▶ [BRIEF]
Everything in the entries except the pictures must be repeated exactly.

▶ [RECORDS FOR THIS TASK]
/---
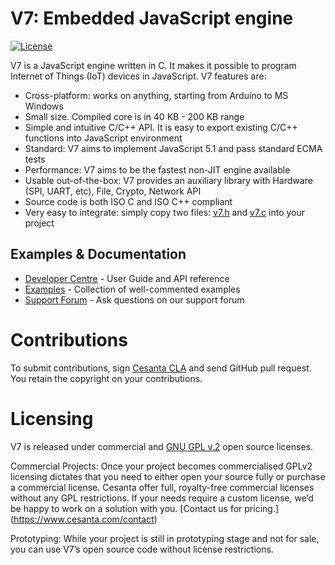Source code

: V7: Embedded JavaScript engine
==============================

[![License](https://img.shields.io/badge/license-GPL_2-green.svg)](https://github.com/cesanta/v7/blob/master/LICENSE)

V7 is a JavaScript engine written in C.
It makes it possible to program Internet of Things (IoT) devices
in JavaScript. V7 features are:

- Cross-platform: works on anything, starting from Arduino to MS Windows
- Small size. Compiled core is in 40 KB - 200 KB range
- Simple and intuitive C/C++ API. It is easy to export existing C/C++
  functions into JavaScript environment
- Standard: V7 aims to implement JavaScript 5.1 and pass standard ECMA tests
- Performance: V7 aims to be the fastest non-JIT engine available
- Usable out-of-the-box: V7 provides an auxiliary library with
  Hardware (SPI, UART, etc), File, Crypto, Network API
- Source code is both ISO C and ISO C++ compliant
- Very easy to integrate: simply copy two files: [v7.h](v7.h)
   and [v7.c](v7.c) into your project

## Examples & Documentation

- [Developer Centre](https://docs.cesanta.com/v7/dev) - User Guide and API reference
- [Examples](https://github.com/cesanta/v7/tree/master/examples) - Collection of well-commented examples
- [Support Forum](http://forum.cesanta.com/index.php?p=/categories/v7) - Ask questions on our support forum

# Contributions

To submit contributions, sign
[Cesanta CLA](https://docs.cesanta.com/contributors_la.shtml)
and send GitHub pull request. You retain the copyright on your contributions.

# Licensing

V7 is released under commercial and [GNU GPL v.2](http://www.gnu.org/licenses/old-licenses/gpl-2.0.html) open source licenses.

Commercial Projects:
Once your project becomes commercialised GPLv2 licensing dictates that you need to either open your source fully or purchase a commercial license. Cesanta offer full, royalty-free commercial licenses without any GPL restrictions. If your needs require a custom license, we’d be happy to work on a solution with you. [Contact us for pricing.] (https://www.cesanta.com/contact)

Prototyping:
While your project is still in prototyping stage and not for sale, you can use V7’s open source code without license restrictions.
\---
▶ [TASK SOLUTION]
Source code

: V7: Embedded JavaScript engine
==============================

[![License](https://img.shields.io/badge/license-GPL_2-green.svg)](https://github.com/cesanta/v7/blob/master/LICENSE)

V7 is a JavaScript engine written in C.
It makes it possible to program Internet of Things (IoT) devices
in JavaScript. V7 features are:

- Cross-platform: works on anything, starting from Arduino to MS Windows
- Small size. Compiled core is in 40 KB - 200 KB range
- Simple and intuitive C/C++ API. It is easy to export existing C/C++
  functions into JavaScript environment
- Standard: V7 aims to implement JavaScript 5.1 and pass standard ECMA tests
- Performance: V7 aims to be the fastest non-JIT engine available
- Usable out-of-the-box: V7 provides an auxiliary library with
  Hardware (SPI, UART, etc), File, Crypto, Network API
- Source code is both ISO C and ISO C++ compliant
- Very easy to integrate: simply copy two files: [v7.h](v7.h)
   and [v7.c](v7.c) into your project

## Examples & Documentation

- [Developer Centre](https://docs.cesanta.com/v7/dev) - User Guide and API reference
- [Examples](https://github.com/cesanta/v7/tree/master/examples) - Collection of well-commented examples
- [Support Forum](http://forum.cesanta.com/index.php?p=/categories/v7) - Ask questions on our support forum

# Contributions

To submit contributions, sign
[Cesanta CLA](https://docs.cesanta.com/contributors_la.shtml)
and send GitHub pull request. You retain the copyright on your contributions.

# Licensing

V7 is released under commercial and [GNU GPL v.2](http://www.gnu.org/licenses/old-licenses/gpl-2.0.html) open source licenses.

Commercial Projects:
Once your project becomes commercialised GPLv2 licensing dictates that you need to either open your source fully or purchase a commercial license. Cesanta offer full, royalty-free commercial licenses without any GPL restrictions. If your needs require a custom license, we’d be happy to work on a solution with you. [Contact us for pricing.] (https://www.cesanta.com/contact)

Prototyping:
While your project is still in prototyping stage and not for sale, you can use V7’s open source code without license restrictions.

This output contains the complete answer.